START Source records
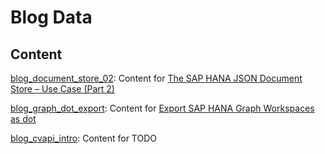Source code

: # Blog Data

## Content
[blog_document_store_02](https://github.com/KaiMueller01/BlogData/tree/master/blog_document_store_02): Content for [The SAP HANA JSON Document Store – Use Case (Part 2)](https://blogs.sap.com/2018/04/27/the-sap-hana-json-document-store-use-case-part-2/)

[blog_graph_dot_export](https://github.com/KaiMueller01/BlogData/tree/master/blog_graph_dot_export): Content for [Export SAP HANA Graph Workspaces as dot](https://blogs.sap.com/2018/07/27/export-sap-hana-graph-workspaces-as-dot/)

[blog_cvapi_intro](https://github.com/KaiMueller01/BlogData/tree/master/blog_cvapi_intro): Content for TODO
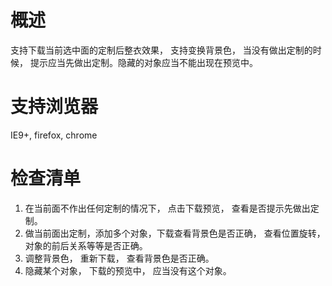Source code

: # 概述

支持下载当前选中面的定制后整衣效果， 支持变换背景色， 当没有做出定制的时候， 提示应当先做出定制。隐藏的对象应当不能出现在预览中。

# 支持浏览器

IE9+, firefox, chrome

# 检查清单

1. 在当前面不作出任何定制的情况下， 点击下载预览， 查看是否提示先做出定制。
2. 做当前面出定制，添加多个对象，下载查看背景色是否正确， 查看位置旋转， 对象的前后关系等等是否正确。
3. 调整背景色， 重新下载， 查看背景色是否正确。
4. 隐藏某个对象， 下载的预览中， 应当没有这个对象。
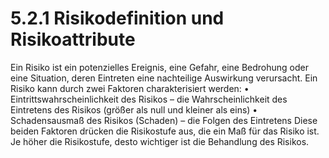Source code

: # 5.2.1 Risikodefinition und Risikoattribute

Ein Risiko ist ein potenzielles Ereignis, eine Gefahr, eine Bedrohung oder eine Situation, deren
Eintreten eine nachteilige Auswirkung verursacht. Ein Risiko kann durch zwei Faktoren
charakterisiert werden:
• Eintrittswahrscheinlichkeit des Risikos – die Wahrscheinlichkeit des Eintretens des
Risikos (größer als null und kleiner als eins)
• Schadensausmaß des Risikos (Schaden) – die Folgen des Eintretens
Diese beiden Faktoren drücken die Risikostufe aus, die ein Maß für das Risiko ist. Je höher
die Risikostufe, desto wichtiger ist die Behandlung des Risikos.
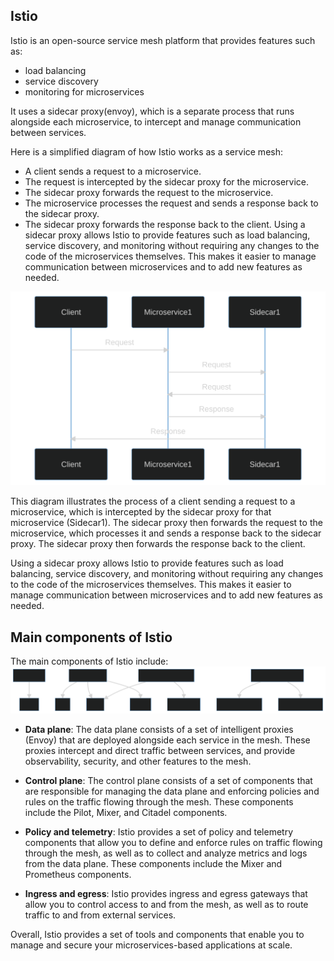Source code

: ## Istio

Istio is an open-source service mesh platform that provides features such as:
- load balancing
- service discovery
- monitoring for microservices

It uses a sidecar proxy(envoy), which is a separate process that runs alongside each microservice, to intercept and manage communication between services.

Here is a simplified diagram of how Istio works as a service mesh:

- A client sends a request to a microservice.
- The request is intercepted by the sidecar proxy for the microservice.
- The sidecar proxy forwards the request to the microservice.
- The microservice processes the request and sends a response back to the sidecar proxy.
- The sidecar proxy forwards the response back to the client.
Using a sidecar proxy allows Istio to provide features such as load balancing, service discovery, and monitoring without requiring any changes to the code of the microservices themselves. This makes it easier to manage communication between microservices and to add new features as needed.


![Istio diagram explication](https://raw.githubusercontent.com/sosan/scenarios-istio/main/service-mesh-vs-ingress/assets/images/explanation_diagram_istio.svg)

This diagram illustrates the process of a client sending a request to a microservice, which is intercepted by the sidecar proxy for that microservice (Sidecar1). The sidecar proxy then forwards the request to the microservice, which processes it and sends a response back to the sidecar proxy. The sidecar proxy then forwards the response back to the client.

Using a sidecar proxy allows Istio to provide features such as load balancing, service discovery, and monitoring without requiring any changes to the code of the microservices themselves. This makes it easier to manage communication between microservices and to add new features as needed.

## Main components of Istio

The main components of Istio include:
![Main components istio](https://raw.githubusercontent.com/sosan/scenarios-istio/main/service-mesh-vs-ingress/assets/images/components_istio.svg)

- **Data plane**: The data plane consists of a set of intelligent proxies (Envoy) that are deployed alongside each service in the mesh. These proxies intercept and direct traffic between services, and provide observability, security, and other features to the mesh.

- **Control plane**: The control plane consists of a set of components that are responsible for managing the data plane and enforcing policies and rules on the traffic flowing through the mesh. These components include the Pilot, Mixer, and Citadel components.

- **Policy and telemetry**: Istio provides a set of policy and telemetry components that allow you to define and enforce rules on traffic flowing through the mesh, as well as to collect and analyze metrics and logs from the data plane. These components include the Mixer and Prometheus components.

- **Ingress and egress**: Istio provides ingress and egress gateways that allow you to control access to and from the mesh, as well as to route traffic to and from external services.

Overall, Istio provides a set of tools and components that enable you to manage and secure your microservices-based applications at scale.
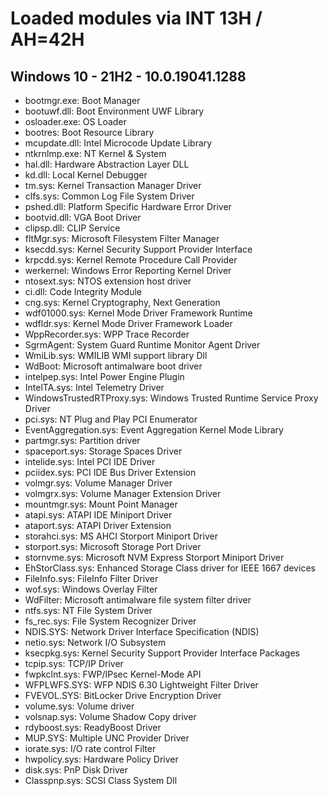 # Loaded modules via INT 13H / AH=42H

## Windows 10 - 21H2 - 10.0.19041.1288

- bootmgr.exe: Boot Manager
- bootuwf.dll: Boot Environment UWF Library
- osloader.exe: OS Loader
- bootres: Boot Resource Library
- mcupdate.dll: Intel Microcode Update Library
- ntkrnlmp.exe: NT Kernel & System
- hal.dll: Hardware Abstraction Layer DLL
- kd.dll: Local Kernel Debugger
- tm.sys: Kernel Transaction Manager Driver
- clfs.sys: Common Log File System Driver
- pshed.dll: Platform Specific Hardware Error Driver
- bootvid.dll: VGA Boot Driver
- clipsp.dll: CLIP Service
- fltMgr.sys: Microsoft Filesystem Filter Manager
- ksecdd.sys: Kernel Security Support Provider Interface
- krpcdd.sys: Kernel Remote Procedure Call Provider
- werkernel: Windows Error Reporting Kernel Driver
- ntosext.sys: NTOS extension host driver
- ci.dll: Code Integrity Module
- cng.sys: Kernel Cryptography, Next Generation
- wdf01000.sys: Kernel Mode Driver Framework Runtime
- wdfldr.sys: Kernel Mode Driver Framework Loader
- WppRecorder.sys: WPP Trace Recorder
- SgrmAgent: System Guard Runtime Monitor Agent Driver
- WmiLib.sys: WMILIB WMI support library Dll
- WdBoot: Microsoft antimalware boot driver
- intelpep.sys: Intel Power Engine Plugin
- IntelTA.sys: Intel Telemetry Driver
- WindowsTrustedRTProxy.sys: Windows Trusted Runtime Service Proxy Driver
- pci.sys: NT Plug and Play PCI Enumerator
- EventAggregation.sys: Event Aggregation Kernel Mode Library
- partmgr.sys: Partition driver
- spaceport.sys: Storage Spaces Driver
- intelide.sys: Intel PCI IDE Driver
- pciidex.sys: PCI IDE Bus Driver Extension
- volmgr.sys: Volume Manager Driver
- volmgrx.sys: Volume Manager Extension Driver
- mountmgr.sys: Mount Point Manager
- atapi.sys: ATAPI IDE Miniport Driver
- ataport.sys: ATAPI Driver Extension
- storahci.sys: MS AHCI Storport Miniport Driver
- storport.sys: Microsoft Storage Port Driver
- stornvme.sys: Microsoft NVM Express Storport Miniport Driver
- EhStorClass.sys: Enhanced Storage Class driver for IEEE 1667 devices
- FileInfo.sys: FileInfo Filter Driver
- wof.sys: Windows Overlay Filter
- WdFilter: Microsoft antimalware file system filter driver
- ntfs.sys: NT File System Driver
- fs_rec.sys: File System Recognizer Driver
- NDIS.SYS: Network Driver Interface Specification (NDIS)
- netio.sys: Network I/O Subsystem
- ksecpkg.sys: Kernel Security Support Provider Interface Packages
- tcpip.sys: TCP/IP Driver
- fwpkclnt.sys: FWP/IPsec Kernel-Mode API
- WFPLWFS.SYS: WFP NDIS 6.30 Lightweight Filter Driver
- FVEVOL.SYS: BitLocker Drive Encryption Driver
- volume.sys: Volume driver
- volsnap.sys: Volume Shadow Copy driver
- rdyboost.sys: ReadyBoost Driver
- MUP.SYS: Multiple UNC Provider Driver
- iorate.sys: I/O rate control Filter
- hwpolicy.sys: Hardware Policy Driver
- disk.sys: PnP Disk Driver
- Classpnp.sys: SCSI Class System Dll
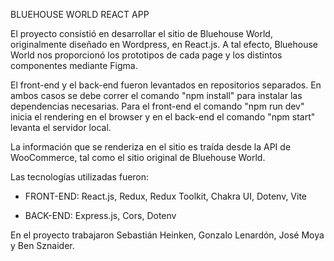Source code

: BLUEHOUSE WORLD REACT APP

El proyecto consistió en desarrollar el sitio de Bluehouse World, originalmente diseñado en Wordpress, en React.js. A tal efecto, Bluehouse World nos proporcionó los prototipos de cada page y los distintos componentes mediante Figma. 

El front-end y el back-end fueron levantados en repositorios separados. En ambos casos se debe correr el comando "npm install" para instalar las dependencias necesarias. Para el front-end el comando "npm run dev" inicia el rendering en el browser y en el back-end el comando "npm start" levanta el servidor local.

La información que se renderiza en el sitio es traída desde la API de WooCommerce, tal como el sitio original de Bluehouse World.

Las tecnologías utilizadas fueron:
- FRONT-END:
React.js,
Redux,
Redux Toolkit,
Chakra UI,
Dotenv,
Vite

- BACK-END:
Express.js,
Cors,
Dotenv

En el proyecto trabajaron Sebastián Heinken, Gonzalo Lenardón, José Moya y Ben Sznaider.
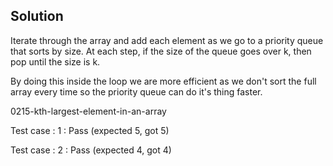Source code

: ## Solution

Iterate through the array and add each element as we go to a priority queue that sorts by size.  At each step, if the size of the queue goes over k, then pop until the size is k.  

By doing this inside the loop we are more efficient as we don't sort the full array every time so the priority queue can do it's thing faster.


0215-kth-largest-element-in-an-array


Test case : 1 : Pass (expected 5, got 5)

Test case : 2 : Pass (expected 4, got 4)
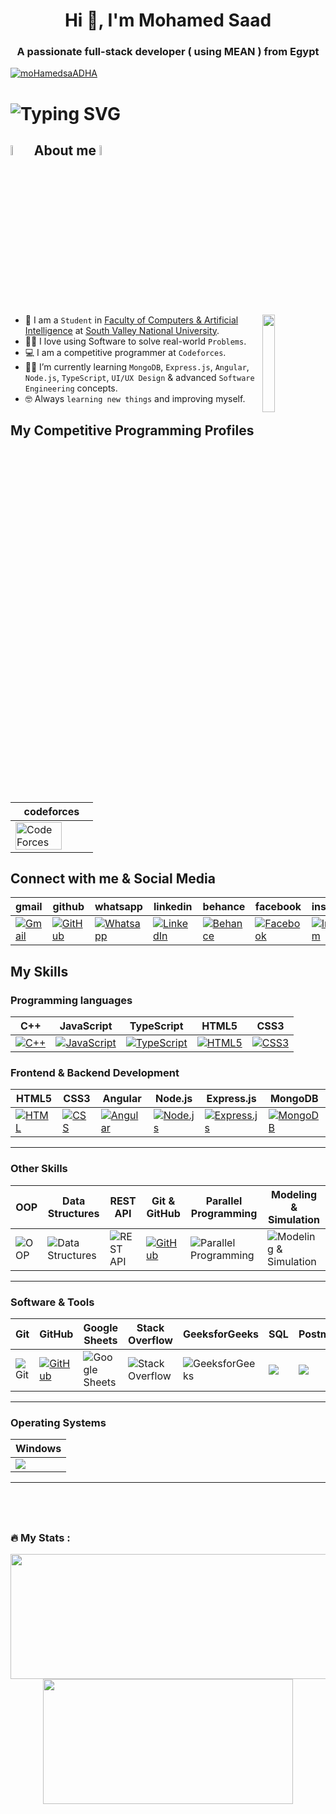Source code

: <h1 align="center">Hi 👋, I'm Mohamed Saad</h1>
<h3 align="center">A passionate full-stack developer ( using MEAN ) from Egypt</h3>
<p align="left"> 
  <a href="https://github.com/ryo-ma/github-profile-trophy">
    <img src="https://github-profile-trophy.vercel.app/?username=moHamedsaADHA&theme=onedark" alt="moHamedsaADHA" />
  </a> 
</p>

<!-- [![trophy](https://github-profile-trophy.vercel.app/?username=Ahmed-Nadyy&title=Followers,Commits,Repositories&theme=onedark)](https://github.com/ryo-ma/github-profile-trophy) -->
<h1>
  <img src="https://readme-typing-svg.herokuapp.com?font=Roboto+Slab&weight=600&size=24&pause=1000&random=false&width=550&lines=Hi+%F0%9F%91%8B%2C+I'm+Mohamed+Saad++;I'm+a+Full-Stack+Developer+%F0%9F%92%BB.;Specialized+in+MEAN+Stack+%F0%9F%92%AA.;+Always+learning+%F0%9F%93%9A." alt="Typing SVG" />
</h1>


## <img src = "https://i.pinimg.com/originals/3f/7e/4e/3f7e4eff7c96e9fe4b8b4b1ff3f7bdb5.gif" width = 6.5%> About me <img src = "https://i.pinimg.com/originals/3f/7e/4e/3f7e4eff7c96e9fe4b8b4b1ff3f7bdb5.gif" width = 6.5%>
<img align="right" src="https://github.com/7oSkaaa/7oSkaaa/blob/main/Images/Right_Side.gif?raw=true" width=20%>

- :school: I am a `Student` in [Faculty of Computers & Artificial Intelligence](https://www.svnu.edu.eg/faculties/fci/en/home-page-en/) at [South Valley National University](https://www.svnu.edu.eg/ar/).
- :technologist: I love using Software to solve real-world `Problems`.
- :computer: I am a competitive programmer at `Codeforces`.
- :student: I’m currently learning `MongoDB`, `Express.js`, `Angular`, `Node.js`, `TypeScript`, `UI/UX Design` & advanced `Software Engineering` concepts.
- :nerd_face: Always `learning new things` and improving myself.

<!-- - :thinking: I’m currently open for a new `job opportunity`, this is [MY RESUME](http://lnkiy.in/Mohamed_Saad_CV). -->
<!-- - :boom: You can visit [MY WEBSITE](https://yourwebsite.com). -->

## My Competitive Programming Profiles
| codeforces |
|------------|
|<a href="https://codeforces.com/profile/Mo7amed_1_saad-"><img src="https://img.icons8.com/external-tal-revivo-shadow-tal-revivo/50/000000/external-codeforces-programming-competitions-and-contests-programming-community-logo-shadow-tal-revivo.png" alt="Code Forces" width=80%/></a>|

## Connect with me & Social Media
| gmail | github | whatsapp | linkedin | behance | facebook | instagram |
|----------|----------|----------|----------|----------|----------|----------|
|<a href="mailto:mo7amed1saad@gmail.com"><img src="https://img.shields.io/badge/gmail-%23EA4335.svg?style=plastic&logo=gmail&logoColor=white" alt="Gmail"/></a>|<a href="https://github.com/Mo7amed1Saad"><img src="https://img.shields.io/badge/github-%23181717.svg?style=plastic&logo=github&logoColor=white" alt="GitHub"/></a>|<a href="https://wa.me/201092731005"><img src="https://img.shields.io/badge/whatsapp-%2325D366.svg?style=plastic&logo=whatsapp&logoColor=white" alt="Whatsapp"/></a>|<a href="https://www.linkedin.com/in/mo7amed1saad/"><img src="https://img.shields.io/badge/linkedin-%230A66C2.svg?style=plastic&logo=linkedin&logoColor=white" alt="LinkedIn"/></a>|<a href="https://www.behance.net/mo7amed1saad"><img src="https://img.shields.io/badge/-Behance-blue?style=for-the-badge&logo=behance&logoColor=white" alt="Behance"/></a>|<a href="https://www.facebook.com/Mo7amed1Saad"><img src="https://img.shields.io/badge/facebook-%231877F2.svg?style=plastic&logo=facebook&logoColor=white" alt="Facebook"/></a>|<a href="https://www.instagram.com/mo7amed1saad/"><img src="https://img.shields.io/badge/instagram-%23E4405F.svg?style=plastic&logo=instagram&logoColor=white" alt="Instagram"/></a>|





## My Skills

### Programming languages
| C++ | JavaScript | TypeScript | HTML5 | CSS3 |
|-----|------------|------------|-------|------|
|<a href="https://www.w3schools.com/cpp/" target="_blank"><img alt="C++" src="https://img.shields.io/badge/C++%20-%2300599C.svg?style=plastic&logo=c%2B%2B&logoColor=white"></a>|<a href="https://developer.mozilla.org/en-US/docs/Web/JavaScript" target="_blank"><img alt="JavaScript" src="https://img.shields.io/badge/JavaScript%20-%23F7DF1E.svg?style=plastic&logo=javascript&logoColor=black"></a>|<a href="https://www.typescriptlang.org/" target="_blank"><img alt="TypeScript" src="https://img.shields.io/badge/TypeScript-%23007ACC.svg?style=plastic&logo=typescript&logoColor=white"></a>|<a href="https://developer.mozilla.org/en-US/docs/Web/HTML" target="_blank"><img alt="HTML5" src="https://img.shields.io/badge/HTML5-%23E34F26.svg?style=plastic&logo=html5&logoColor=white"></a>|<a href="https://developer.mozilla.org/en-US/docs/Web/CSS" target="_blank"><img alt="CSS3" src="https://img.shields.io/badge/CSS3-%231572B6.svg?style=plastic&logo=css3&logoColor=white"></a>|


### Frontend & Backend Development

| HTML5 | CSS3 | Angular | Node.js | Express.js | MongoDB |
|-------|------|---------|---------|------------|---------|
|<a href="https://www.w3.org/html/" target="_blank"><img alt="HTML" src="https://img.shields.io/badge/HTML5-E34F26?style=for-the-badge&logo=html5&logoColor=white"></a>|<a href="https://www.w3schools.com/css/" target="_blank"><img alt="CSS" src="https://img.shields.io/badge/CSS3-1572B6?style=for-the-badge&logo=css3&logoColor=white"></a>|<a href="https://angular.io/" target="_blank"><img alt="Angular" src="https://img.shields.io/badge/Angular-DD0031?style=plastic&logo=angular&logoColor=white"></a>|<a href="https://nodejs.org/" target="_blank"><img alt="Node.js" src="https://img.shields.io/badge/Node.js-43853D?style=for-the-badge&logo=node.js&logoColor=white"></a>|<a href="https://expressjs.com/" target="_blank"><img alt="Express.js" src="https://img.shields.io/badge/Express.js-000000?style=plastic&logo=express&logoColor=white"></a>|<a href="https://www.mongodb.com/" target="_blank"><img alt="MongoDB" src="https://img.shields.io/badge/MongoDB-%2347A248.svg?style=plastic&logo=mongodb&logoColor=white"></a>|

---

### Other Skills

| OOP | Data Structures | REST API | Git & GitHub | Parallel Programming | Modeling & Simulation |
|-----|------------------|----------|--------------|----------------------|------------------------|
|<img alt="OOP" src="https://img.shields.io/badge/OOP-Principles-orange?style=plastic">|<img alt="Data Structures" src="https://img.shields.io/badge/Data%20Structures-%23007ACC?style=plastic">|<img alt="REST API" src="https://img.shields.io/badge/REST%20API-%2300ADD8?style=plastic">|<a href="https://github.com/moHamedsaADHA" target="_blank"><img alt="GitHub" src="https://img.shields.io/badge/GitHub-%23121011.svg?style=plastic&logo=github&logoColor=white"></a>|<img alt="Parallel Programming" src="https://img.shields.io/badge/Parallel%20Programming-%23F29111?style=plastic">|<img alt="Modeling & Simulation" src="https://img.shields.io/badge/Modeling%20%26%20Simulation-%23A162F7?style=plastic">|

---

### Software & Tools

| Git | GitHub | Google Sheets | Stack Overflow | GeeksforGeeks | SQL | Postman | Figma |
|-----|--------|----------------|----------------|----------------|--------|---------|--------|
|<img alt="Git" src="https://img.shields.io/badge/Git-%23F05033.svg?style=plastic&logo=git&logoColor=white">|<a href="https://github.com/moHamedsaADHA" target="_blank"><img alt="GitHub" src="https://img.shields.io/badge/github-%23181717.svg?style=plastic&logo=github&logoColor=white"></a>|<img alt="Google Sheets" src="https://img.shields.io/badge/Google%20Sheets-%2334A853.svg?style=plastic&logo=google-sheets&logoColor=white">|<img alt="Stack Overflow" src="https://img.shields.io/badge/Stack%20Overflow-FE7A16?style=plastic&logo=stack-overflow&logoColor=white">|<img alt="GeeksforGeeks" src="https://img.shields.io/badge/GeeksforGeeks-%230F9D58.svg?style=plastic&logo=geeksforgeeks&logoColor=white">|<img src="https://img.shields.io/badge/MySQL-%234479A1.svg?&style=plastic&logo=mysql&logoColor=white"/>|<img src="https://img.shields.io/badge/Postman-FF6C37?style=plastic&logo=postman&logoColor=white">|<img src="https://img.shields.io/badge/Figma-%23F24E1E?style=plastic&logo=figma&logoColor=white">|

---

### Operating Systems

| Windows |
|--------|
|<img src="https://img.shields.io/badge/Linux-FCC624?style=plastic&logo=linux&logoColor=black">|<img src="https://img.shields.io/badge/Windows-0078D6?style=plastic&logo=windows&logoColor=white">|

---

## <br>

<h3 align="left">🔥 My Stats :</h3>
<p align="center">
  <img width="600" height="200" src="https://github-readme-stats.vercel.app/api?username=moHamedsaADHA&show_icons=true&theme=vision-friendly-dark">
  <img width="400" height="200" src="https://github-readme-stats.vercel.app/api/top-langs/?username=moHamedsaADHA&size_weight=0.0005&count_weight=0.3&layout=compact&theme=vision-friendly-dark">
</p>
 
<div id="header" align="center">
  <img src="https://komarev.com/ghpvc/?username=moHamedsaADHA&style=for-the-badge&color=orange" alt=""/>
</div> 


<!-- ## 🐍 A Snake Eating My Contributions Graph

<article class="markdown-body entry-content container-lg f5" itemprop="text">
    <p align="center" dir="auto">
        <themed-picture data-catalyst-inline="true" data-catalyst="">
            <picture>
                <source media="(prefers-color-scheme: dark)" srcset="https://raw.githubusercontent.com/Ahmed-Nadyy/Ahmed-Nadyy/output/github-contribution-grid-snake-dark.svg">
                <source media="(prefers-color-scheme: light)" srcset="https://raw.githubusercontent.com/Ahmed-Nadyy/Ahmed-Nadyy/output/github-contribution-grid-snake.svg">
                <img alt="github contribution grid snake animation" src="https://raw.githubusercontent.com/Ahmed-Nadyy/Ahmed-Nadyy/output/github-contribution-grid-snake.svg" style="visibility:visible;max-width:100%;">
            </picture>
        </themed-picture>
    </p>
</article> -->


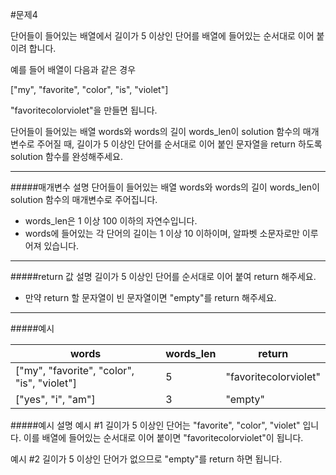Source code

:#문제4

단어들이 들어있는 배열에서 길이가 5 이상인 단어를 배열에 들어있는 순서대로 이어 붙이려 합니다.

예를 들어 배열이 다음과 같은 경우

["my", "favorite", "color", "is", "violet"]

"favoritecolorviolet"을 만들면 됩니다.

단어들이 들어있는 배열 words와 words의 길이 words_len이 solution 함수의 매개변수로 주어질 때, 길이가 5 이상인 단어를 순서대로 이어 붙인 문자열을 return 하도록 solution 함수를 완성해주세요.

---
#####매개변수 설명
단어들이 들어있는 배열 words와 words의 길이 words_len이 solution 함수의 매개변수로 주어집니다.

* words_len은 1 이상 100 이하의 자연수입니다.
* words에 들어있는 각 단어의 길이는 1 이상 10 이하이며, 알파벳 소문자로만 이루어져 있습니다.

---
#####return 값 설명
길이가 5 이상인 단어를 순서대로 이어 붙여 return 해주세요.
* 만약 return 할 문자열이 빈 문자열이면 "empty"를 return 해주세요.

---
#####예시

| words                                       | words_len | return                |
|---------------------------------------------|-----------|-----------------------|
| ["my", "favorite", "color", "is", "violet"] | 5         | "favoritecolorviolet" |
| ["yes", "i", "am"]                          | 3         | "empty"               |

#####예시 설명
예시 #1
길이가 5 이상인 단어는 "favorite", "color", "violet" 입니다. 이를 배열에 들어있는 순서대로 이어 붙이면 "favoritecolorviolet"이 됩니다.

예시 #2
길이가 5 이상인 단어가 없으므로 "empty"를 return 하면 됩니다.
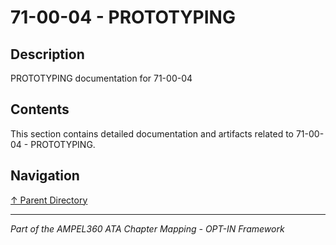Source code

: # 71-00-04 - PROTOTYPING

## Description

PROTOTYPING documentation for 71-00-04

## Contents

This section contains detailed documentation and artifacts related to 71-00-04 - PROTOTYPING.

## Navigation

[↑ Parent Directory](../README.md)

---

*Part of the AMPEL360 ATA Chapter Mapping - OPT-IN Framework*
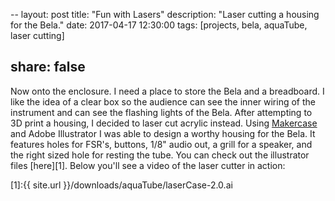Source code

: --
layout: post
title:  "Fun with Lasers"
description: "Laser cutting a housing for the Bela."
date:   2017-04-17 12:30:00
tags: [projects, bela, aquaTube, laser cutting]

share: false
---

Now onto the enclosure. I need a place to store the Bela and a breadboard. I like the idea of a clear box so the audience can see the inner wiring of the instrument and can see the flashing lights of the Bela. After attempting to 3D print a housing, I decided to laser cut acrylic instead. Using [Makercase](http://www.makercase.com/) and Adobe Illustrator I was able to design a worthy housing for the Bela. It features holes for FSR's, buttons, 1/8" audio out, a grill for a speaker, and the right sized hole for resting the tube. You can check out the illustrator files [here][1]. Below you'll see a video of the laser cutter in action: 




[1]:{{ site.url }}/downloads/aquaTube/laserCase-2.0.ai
END Source records
Could you please report how many lines of the listing above hold the word "height"? Only the number is needed.

2